Items listed in a dataset:
+===+
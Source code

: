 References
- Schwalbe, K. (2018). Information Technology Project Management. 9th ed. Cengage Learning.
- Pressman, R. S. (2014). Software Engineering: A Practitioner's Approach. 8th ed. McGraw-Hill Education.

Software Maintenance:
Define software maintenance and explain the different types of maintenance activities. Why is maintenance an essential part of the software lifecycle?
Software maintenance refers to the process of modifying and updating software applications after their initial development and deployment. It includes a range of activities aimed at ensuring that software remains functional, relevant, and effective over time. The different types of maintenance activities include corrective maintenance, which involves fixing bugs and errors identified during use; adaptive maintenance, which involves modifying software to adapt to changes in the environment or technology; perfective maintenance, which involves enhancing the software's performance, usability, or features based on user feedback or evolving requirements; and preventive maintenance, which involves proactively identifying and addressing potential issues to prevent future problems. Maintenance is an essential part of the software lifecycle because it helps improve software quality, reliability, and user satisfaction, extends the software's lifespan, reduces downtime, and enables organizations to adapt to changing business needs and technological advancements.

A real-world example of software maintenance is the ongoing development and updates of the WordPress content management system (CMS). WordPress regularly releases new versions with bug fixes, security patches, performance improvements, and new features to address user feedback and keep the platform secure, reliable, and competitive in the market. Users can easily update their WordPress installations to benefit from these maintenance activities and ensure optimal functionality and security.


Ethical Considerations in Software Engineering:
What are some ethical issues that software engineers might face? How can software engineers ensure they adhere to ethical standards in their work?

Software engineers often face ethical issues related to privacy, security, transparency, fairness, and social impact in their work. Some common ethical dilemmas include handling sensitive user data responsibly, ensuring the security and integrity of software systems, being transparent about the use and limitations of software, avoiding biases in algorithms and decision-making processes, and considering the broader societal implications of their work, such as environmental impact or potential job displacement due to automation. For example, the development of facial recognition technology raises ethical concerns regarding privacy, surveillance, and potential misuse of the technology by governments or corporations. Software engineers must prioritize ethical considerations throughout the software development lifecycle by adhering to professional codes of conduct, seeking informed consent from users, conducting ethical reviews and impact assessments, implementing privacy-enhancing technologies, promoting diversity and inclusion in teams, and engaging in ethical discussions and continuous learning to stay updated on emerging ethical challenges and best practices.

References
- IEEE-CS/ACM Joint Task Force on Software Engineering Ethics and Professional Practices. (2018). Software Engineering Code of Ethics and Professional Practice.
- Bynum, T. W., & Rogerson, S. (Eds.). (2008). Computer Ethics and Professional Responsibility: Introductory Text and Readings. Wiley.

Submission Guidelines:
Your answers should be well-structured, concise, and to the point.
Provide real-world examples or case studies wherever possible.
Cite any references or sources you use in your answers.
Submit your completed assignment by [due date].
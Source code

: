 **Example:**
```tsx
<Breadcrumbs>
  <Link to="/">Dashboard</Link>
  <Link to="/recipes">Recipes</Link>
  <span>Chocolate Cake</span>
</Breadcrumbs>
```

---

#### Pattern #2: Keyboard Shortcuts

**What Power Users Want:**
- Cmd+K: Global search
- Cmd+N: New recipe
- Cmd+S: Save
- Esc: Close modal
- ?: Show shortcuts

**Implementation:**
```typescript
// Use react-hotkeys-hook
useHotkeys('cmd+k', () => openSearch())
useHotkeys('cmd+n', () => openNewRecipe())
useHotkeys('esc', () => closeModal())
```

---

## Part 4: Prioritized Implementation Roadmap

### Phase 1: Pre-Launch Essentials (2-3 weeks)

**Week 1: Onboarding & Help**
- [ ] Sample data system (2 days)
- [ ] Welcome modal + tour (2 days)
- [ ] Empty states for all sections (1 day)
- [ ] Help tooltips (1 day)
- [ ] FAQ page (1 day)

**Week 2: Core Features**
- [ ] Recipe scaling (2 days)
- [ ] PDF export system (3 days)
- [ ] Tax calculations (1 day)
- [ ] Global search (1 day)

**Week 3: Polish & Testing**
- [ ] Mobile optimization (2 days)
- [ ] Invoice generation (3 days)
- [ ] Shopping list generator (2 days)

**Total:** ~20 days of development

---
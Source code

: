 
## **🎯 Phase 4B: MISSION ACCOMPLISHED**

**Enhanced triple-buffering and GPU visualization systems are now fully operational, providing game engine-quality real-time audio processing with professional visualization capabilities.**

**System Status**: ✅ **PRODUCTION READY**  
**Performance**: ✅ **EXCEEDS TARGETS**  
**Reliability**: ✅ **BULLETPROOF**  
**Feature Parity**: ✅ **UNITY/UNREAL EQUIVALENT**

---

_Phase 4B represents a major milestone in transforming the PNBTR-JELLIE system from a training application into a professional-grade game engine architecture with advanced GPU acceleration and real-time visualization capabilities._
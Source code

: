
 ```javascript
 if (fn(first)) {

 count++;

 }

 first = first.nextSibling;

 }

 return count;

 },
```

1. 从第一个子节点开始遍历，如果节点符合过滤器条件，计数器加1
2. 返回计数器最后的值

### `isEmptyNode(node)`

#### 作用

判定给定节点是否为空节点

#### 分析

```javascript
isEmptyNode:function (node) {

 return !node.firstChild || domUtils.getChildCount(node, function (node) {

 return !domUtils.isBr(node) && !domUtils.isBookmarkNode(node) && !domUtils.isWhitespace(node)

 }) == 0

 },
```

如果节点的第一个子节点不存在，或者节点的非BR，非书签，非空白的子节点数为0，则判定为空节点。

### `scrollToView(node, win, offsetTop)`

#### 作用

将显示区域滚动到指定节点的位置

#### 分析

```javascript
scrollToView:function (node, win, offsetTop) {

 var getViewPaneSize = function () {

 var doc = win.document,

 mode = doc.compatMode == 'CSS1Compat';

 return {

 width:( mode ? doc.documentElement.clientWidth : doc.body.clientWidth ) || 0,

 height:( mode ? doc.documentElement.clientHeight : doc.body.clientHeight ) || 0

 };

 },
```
+===+
_Exercise directions_
All the data must be duplicated exactly, with nothing added or removed.

_Result_
Source code

: References
- Schwalbe, K. (2018). Information Technology Project Management. 9th ed. Cengage Learning.
- Pressman, R. S. (2014). Software Engineering: A Practitioner's Approach. 8th ed. McGraw-Hill Education.

Software Maintenance:
Define software maintenance and explain the different types of maintenance activities. Why is maintenance an essential part of the software lifecycle?
Software maintenance refers to the process of modifying and updating software applications after their initial development and deployment. It includes a range of activities aimed at ensuring that software remains functional, relevant, and effective over time. The different types of maintenance activities include corrective maintenance, which involves fixing bugs and errors identified during use; adaptive maintenance, which involves modifying software to adapt to changes in the environment or technology; perfective maintenance, which involves enhancing the software's performance, usability, or features based on user feedback or evolving requirements; and preventive maintenance, which involves proactively identifying and addressing potential issues to prevent future problems. Maintenance is an essential part of the software lifecycle because it helps improve software quality, reliability, and user satisfaction, extends the software's lifespan, reduces downtime, and enables organizations to adapt to changing business needs and technological advancements.

A real-world example of software maintenance is the ongoing development and updates of the WordPress content management system (CMS). WordPress regularly releases new versions with bug fixes, security patches, performance improvements, and new features to address user feedback and keep the platform secure, reliable, and competitive in the market. Users can easily update their WordPress installations to benefit from these maintenance activities and ensure optimal functionality and security.


Ethical Considerations in Software Engineering:
What are some ethical issues that software engineers might face? How can software engineers ensure they adhere to ethical standards in their work?

Software engineers often face ethical issues related to privacy, security, transparency, fairness, and social impact in their work. Some common ethical dilemmas include handling sensitive user data responsibly, ensuring the security and integrity of software systems, being transparent about the use and limitations of software, avoiding biases in algorithms and decision-making processes, and considering the broader societal implications of their work, such as environmental impact or potential job displacement due to automation. For example, the development of facial recognition technology raises ethical concerns regarding privacy, surveillance, and potential misuse of the technology by governments or corporations. Software engineers must prioritize ethical considerations throughout the software development lifecycle by adhering to professional codes of conduct, seeking informed consent from users, conducting ethical reviews and impact assessments, implementing privacy-enhancing technologies, promoting diversity and inclusion in teams, and engaging in ethical discussions and continuous learning to stay updated on emerging ethical challenges and best practices.

References
- IEEE-CS/ACM Joint Task Force on Software Engineering Ethics and Professional Practices. (2018). Software Engineering Code of Ethics and Professional Practice.
- Bynum, T. W., & Rogerson, S. (Eds.). (2008). Computer Ethics and Professional Responsibility: Introductory Text and Readings. Wiley.

Submission Guidelines:
Your answers should be well-structured, concise, and to the point.
Provide real-world examples or case studies wherever possible.
Cite any references or sources you use in your answers.
Submit your completed assignment by [due date].
Source code

: **Example:**
```tsx
<Breadcrumbs>
  <Link to="/">Dashboard</Link>
  <Link to="/recipes">Recipes</Link>
  <span>Chocolate Cake</span>
</Breadcrumbs>
```

---

#### Pattern #2: Keyboard Shortcuts

**What Power Users Want:**
- Cmd+K: Global search
- Cmd+N: New recipe
- Cmd+S: Save
- Esc: Close modal
- ?: Show shortcuts

**Implementation:**
```typescript
// Use react-hotkeys-hook
useHotkeys('cmd+k', () => openSearch())
useHotkeys('cmd+n', () => openNewRecipe())
useHotkeys('esc', () => closeModal())
```

---

## Part 4: Prioritized Implementation Roadmap

### Phase 1: Pre-Launch Essentials (2-3 weeks)

**Week 1: Onboarding & Help**
- [ ] Sample data system (2 days)
- [ ] Welcome modal + tour (2 days)
- [ ] Empty states for all sections (1 day)
- [ ] Help tooltips (1 day)
- [ ] FAQ page (1 day)

**Week 2: Core Features**
- [ ] Recipe scaling (2 days)
- [ ] PDF export system (3 days)
- [ ] Tax calculations (1 day)
- [ ] Global search (1 day)

**Week 3: Polish & Testing**
- [ ] Mobile optimization (2 days)
- [ ] Invoice generation (3 days)
- [ ] Shopping list generator (2 days)

**Total:** ~20 days of development

---
Source code

: 
## **🎯 Phase 4B: MISSION ACCOMPLISHED**

**Enhanced triple-buffering and GPU visualization systems are now fully operational, providing game engine-quality real-time audio processing with professional visualization capabilities.**

**System Status**: ✅ **PRODUCTION READY**  
**Performance**: ✅ **EXCEEDS TARGETS**  
**Reliability**: ✅ **BULLETPROOF**  
**Feature Parity**: ✅ **UNITY/UNREAL EQUIVALENT**

---

_Phase 4B represents a major milestone in transforming the PNBTR-JELLIE system from a training application into a professional-grade game engine architecture with advanced GPU acceleration and real-time visualization capabilities._
Source code

:
 ```javascript
 if (fn(first)) {

 count++;

 }

 first = first.nextSibling;

 }

 return count;

 },
```

1. 从第一个子节点开始遍历，如果节点符合过滤器条件，计数器加1
2. 返回计数器最后的值

### `isEmptyNode(node)`

#### 作用

判定给定节点是否为空节点

#### 分析

```javascript
isEmptyNode:function (node) {

 return !node.firstChild || domUtils.getChildCount(node, function (node) {

 return !domUtils.isBr(node) && !domUtils.isBookmarkNode(node) && !domUtils.isWhitespace(node)

 }) == 0

 },
```

如果节点的第一个子节点不存在，或者节点的非BR，非书签，非空白的子节点数为0，则判定为空节点。

### `scrollToView(node, win, offsetTop)`

#### 作用

将显示区域滚动到指定节点的位置

#### 分析

```javascript
scrollToView:function (node, win, offsetTop) {

 var getViewPaneSize = function () {

 var doc = win.document,

 mode = doc.compatMode == 'CSS1Compat';

 return {

 width:( mode ? doc.documentElement.clientWidth : doc.body.clientWidth ) || 0,

 height:( mode ? doc.documentElement.clientHeight : doc.body.clientHeight ) || 0

 };

 },
```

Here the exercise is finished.